A git pre-commit hook for Jupyter notebooks

In my (limited) workflow with Jupyter notebooks, I typically track notebooks in git. One drawback of naively tracking notebook files is that one can commit the output (and other metadata) cells as well as the input cells. Committing the output and metadata cells contributes a significant amount of “diff noise”.

A popular solution is to implement a filter to automagically strip the output and metadata cells before the commit. For reference, I like Tim Staley’s post on the topic.

I would prefer to be presented with a simple warning before I commit a notebook with output cells. If I don’t want to commit the “unclean” notebooks, it’s not much of a burden to Cell -> All Output -> Clear and save. Indeed, there are cases where I want to commit all the output cells (e.g., GitHub renders notebooks). This can also be done with the filter approach mentioned above.
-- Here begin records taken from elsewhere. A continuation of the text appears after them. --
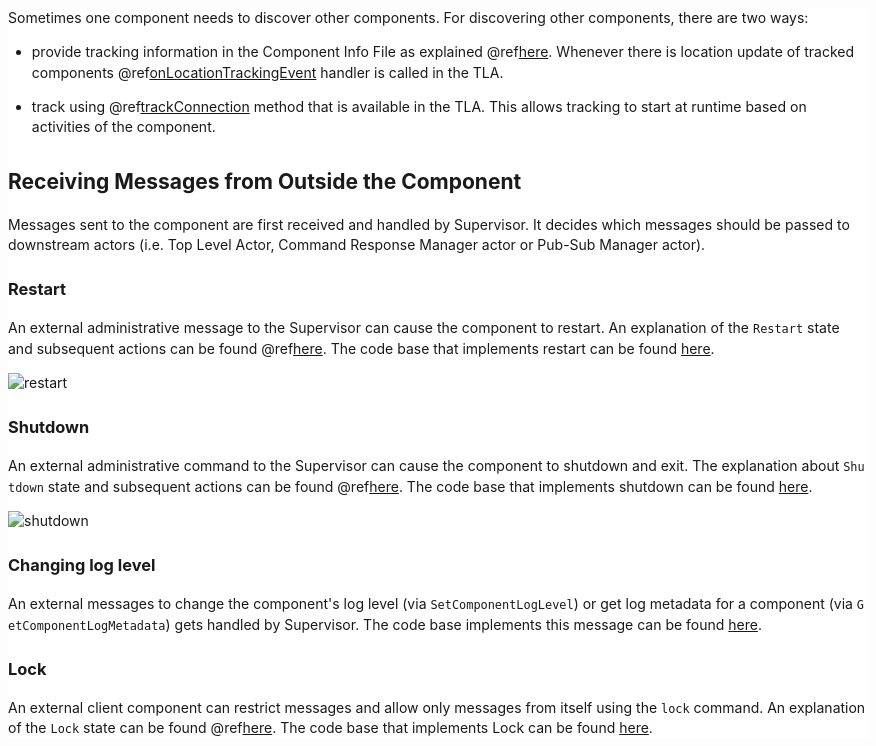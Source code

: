 Sometimes one component needs to discover other components. For discovering other components, there are two ways:

 - provide tracking information in the Component Info File as explained @ref[here](../../commons/multiple-components.md#tracking-dependencies). Whenever
 there is location update of tracked components @ref[onLocationTrackingEvent](../../commons/multiple-components.md#onlocationtrackingevent-handler) handler
 is called in the TLA. 

- track using @ref[trackConnection](../../commons/multiple-components.md#trackconnection) method that is available in the TLA. This allows tracking to start
at runtime based on activities of the component.

## Receiving Messages from Outside the Component

Messages sent to the component are first received and handled by Supervisor. It decides which messages should be passed to downstream actors (i.e. Top Level Actor, 
Command Response Manager actor or Pub-Sub Manager actor).

### Restart

An external administrative message to the Supervisor can cause the component to restart.
An explanation of the `Restart` state and subsequent actions can be found @ref[here](../../commons/create-component.md#restart).
The code base that implements restart can be found [here]($github.base_url$/csw-framework/src/main/scala/csw/framework/internal/supervisor/SupervisorBehavior.scala#L242).

![restart](media/restart.png)

### Shutdown

An external administrative command to the Supervisor can cause the component to shutdown and exit.
The explanation about `Shutdown` state and subsequent actions can be found @ref[here](../../commons/create-component.md#shutdown).
The code base that implements shutdown can be found [here]($github.base_url$/csw-framework/src/main/scala/csw/framework/internal/supervisor/SupervisorBehavior.scala#L247).

![shutdown](media/shutdown.png)

### Changing log level

An external messages to change the component's log level (via `SetComponentLogLevel`) or get log metadata for a component (via `GetComponentLogMetadata`) gets handled by Supervisor.
The code base implements this message can be found [here]($github.base_url$/csw-framework/src/main/scala/csw/framework/internal/supervisor/SupervisorBehavior.scala#L118). 

### Lock

An external client component can restrict messages and allow only messages from itself using the `lock` command. 
An explanation of the `Lock` state can be found @ref[here](../../commons/create-component.md#lock). 
The code base that implements Lock can be found [here]($github.base_url$/csw-framework/src/main/scala/csw/framework/internal/supervisor/SupervisorBehavior.scala#L205).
So, I wrote a quick git pre-commit hook to search for possible output cells in the .ipynb files staged for commit and asks the user if they really do want to commit them. To use the script, place it in {repo_root}/.git/hooks/pre-commit, where {repo_root} is the root directory of your git repo.

Update 1 June 2018: fixed handling of filenames with spaces (what kind of maniac puts spaces in filenames anyway?!)

Update 7 Mar 2019: changed the file grepping to use the file as it stands in git’s index instead of using the file on the filesystem, since they are not necessarily the same. This fixes the following issue. Suppose you save a notebook with output, stage it for commit, try to commit and get the warning message. You then clear the output and save the notebook. You then try to commit, and since the file is updated on the filesystem, the (old version of) the hook sees that there is no output, so there is no warning. But the index still has notebook output. This update should fix that issue.